Eder Medeiros/Folha ImagemMindlin: valuing science, technology and culture in the positions he occupiedEder Medeiros/Folha Imagem

The phrase “Knowledge exists to be shared” would seem trite and predictable in the mouth of just any intellectual. However, when it was said by José Mindlin, it gained a strongly concrete significance. “Dr. José really did share his rich library with anyone who asked to refer to it,” says Cristina Antunes, the librarian who worked for 30 years with the businessman. “This generosity is not very common among those who collect books,” says the person who accompanied part of the formation of the collection. Over the last two decades, his fame as a bibliophile overlapped the other activities he performed as a journalist, lawyer, businessman, state secretary and member of the Brazilian Academy of Letters.

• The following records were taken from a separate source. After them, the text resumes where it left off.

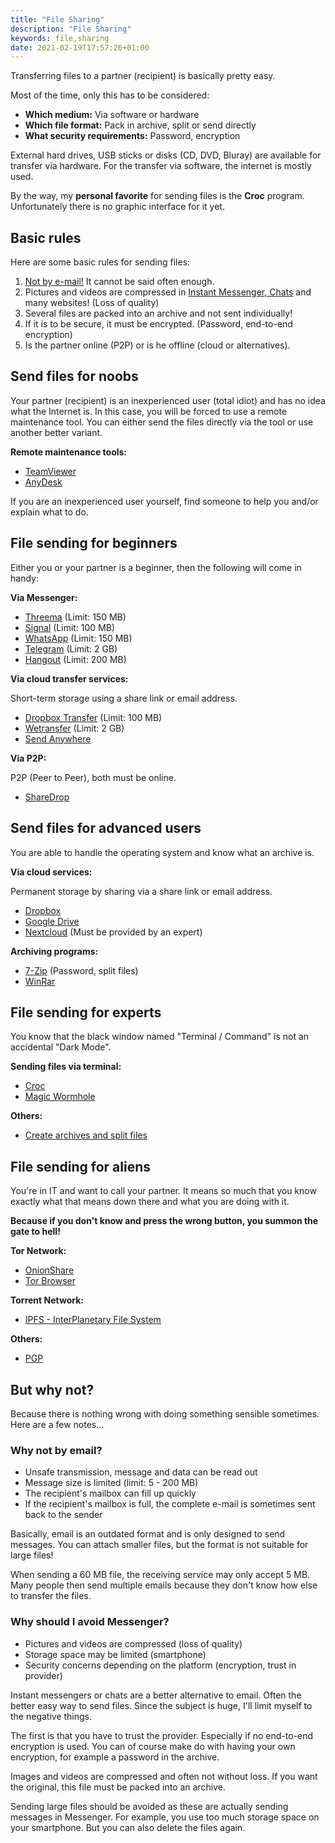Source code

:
 ```yaml
---
title: "File Sharing"
description: "File Sharing"
keywords: file,sharing
date: 2021-02-19T17:57:26+01:00
---
```


Transferring files to a partner (recipient) is basically pretty easy.

Most of the time, only this has to be considered:

* **Which medium:** Via software or hardware
* **Which file format:** Pack in archive, split or send directly
* **What security requirements:** Password, encryption

External hard drives, USB sticks or disks (CD, DVD, Bluray) are available for transfer via hardware.
For the transfer via software, the internet is mostly used.

By the way, my **personal favorite** for sending files is the **Croc** program.
Unfortunately there is no graphic interface for it yet.

## Basic rules

Here are some basic rules for sending files:

1. [Not by e-mail!](#why-not-by-email) It cannot be said often enough.
2. Pictures and videos are compressed in [Instant Messenger, Chats](#why-should-i-avoid-messenger) and many websites! (Loss of quality)
3. Several files are packed into an archive and not sent individually!
4. If it is to be secure, it must be encrypted. (Password, end-to-end encryption)
5. Is the partner online (P2P) or is he offline (cloud or alternatives).

## Send files for noobs

Your partner (recipient) is an inexperienced user (total idiot) and has no idea what the Internet is.
In this case, you will be forced to use a remote maintenance tool.
You can either send the files directly via the tool or use another better variant.

**Remote maintenance tools:**

* [TeamViewer](https://www.teamviewer.com/)
* [AnyDesk](https://anydesk.com/)

If you are an inexperienced user yourself, find someone to help you and/or explain what to do.

## File sending for beginners

Either you or your partner is a beginner, then the following will come in handy:

**Via Messenger:**

* [Threema](https://web.threema.ch/) (Limit: 150 MB)
* [Signal](https://signal.org/) (Limit: 100 MB)
* [WhatsApp](https://web.whatsapp.com/) (Limit: 150 MB)
* [Telegram](https://web.telegram.org/) (Limit: 2 GB)
* [Hangout](https://hangouts.google.com/) (Limit: 200 MB)

**Via cloud transfer services:**

Short-term storage using a share link or email address.

* [Dropbox Transfer](https://www.dropbox.com/transfer/) (Limit: 100 MB)
* [Wetransfer](https://wetransfer.com/) (Limit: 2 GB)
* [Send Anywhere](https://send-anywhere.com/)

**Via P2P:**

P2P (Peer to Peer), both must be online.

* [ShareDrop](https://www.sharedrop.io/)

## Send files for advanced users

You are able to handle the operating system and know what an archive is.

**Via cloud services:**

Permanent storage by sharing via a share link or email address.

* [Dropbox](https://www.dropbox.com/)
* [Google Drive](https://drive.google.com/)
* [Nextcloud](https://nextcloud.com/) (Must be provided by an expert)

**Archiving programs:**

* [7-Zip](https://www.7-zip.org/) (Password, split files)
* [WinRar](https://www.winrar.de/)

## File sending for experts

You know that the black window named "Terminal / Command" is not an accidental "Dark Mode".

**Sending files via terminal:**

* [Croc](https://github.com/schollz/croc)
* [Magic Wormhole](https://github.com/magic-wormhole/magic-wormhole)

**Others:**

* [Create archives and split files](https://github.com/Cyb10101/notes/blob/master/Software/Archives.md)

## File sending for aliens

You're in IT and want to call your partner.
It means so much that you know exactly what that means down there and what you are doing with it.

**Because if you don't know and press the wrong button, you summon the gate to hell!**

**Tor Network:**

* [OnionShare](https://onionshare.org/)
* [Tor Browser](https://www.torproject.org/)

**Torrent Network:**

* [IPFS - InterPlanetary File System](https://ipfs.io/)

**Others:**

* [PGP](https://github.com/Cyb10101/notes/blob/master/Software/GPG.md)

## But why not?

Because there is nothing wrong with doing something sensible sometimes. Here are a few notes...

### Why not by email?

* Unsafe transmission, message and data can be read out
* Message size is limited (limit: 5 - 200 MB)
* The recipient's mailbox can fill up quickly
* If the recipient's mailbox is full, the complete e-mail is sometimes sent back to the sender

Basically, email is an outdated format and is only designed to send messages.
You can attach smaller files, but the format is not suitable for large files!

When sending a 60 MB file, the receiving service may only accept 5 MB.
Many people then send multiple emails because they don't know how else to transfer the files.

### Why should I avoid Messenger?

* Pictures and videos are compressed (loss of quality)
* Storage space may be limited (smartphone)
* Security concerns depending on the platform (encryption, trust in provider)

Instant messengers or chats are a better alternative to email.
Often the better easy way to send files.
Since the subject is huge, I'll limit myself to the negative things.

The first is that you have to trust the provider. Especially if no end-to-end encryption is used.
You can of course make do with having your own encryption, for example a password in the archive.

Images and videos are compressed and often not without loss. If you want the original, this file must be packed into an archive.

Sending large files should be avoided as these are actually sending messages in Messenger.
For example, you use too much storage space on your smartphone. But you can also delete the files again.
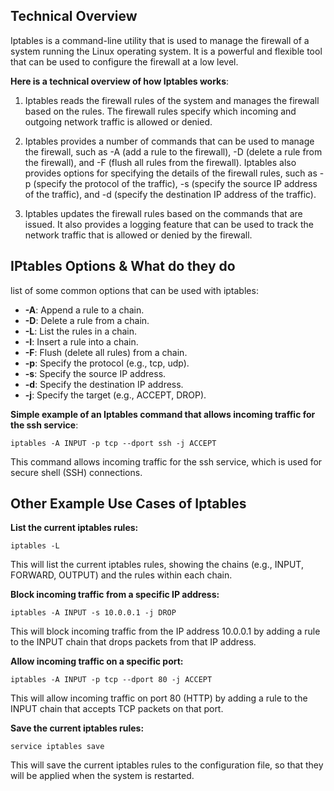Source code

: ## Technical Overview

Iptables is a command-line utility that is used to manage the firewall of a system running the Linux operating system. It is a powerful and flexible tool that can be used to configure the firewall at a low level.

**Here is a technical overview of how Iptables works**:

1. Iptables reads the firewall rules of the system and manages the firewall based on the rules. The firewall rules specify which incoming and outgoing network traffic is allowed or denied.

1. Iptables provides a number of commands that can be used to manage the firewall, such as -A (add a rule to the firewall), -D (delete a rule from the firewall), and -F (flush all rules from the firewall). Iptables also provides options for specifying the details of the firewall rules, such as -p (specify the protocol of the traffic), -s (specify the source IP address of the traffic), and -d (specify the destination IP address of the traffic).

1. Iptables updates the firewall rules based on the commands that are issued. It also provides a logging feature that can be used to track the network traffic that is allowed or denied by the firewall.

## IPtables Options & What do they do

list of some common options that can be used with iptables:

- **-A**: Append a rule to a chain.
- **-D**: Delete a rule from a chain.
- **-L**: List the rules in a chain.
- **-I**: Insert a rule into a chain.
- **-F**: Flush (delete all rules) from a chain.
- **-p**: Specify the protocol (e.g., tcp, udp).
- **-s**: Specify the source IP address.
- **-d**: Specify the destination IP address.
- **-j**: Specify the target (e.g., ACCEPT, DROP).

**Simple example of an Iptables command that allows incoming traffic for the ssh service**:

```
iptables -A INPUT -p tcp --dport ssh -j ACCEPT
```
This command allows incoming traffic for the ssh service, which is used for secure shell (SSH) connections.


## Other Example Use Cases of Iptables

**List the current iptables rules:**

```
iptables -L
```
This will list the current iptables rules, showing the chains (e.g., INPUT, FORWARD, OUTPUT) and the rules within each chain.

**Block incoming traffic from a specific IP address:**

```
iptables -A INPUT -s 10.0.0.1 -j DROP
```
This will block incoming traffic from the IP address 10.0.0.1 by adding a rule to the INPUT chain that drops packets from that IP address.

**Allow incoming traffic on a specific port:**

```
iptables -A INPUT -p tcp --dport 80 -j ACCEPT
```
This will allow incoming traffic on port 80 (HTTP) by adding a rule to the INPUT chain that accepts TCP packets on that port.

**Save the current iptables rules:**

```
service iptables save
```
This will save the current iptables rules to the configuration file, so that they will be applied when the system is restarted.

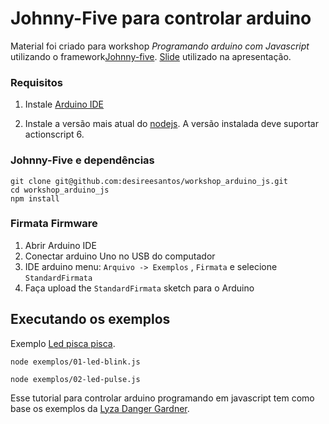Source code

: # Johnny-Five para controlar arduino
Material foi criado para workshop *Programando arduino com Javascript* utilizando o framework[Johnny-five](http://johnny-five.io/). [Slide](http://www.slideshare.net/desisant/programando-arduino-com-javascript-64092303)
utilizado na apresentação.

### Requisitos

1. Instale [Arduino IDE](https://www.arduino.cc/en/Main/Software)

2. Instale a versão mais atual do [nodejs](https://nodejs.org/en/). A versão instalada deve suportar actionscript 6.


### Johnny-Five e dependências

```
git clone git@github.com:desireesantos/workshop_arduino_js.git
cd workshop_arduino_js
npm install
```

### Firmata Firmware

1. Abrir Arduino IDE
2. Conectar arduino Uno no USB do computador
3. IDE arduino menu: `Arquivo -> Exemplos` , `Firmata` e selecione `StandardFirmata`
4. Faça upload the `StandardFirmata` sketch para o Arduino



## Executando os exemplos

Exemplo [Led pisca pisca](https://github.com/desireesantos/workshop_arduino_js/blob/master/exemplos/01-led-blink.js).

```
node exemplos/01-led-blink.js
```

```
node exemplos/02-led-pulse.js
```

Esse tutorial para controlar arduino programando em javascript tem como base os exemplos da [Lyza Danger Gardner](https://github.com/lyzadanger/jsot-johnny-five).

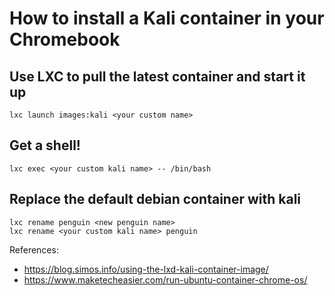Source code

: # How to install a Kali container in your Chromebook

## Use LXC to pull the latest container and start it up
```
lxc launch images:kali <your custom name>
```

## Get a shell!

```
lxc exec <your custom kali name> -- /bin/bash
```

## Replace the default debian container with kali
```
lxc rename penguin <new penguin name>
lxc rename <your custom kali name> penguin
```


References:

* https://blog.simos.info/using-the-lxd-kali-container-image/
* https://www.maketecheasier.com/run-ubuntu-container-chrome-os/
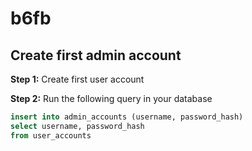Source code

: # b6fb

## Create first admin account

**Step 1:** Create first user account

**Step 2:** Run the following query in your database

```sql
insert into admin_accounts (username, password_hash)
select username, password_hash
from user_accounts
```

Mindlin, who had four children, died at 95 in São Paulo, on February 28, from multiple organ failure.

“José Mindlin left an invaluable legacy for culture and science,” said Celso Lafer, president of FAPESP. Founder of the Metal Leve auto-parts industry, the businessman played an important role as a director of FAPESP (1973-1974) and as Secretary of Culture, Science and Technology of the State of São Paulo (1975-1976). When he was on the Board of FAPESP, he learned of a decree that had transformed research institutes into enterprises. When he left the board and became state secretary, he actively participated in the process that led to revoking this decree. “Transforming all institutes into companies was something that made no sense whatsoever because there are some institutes that can sell their services and so they should be transformed into companies, while others do research and are in no position to sell their services,” Mindlin said in the book FAPESP – A history of scientific and technological policy, organized by Shozo Motoyama.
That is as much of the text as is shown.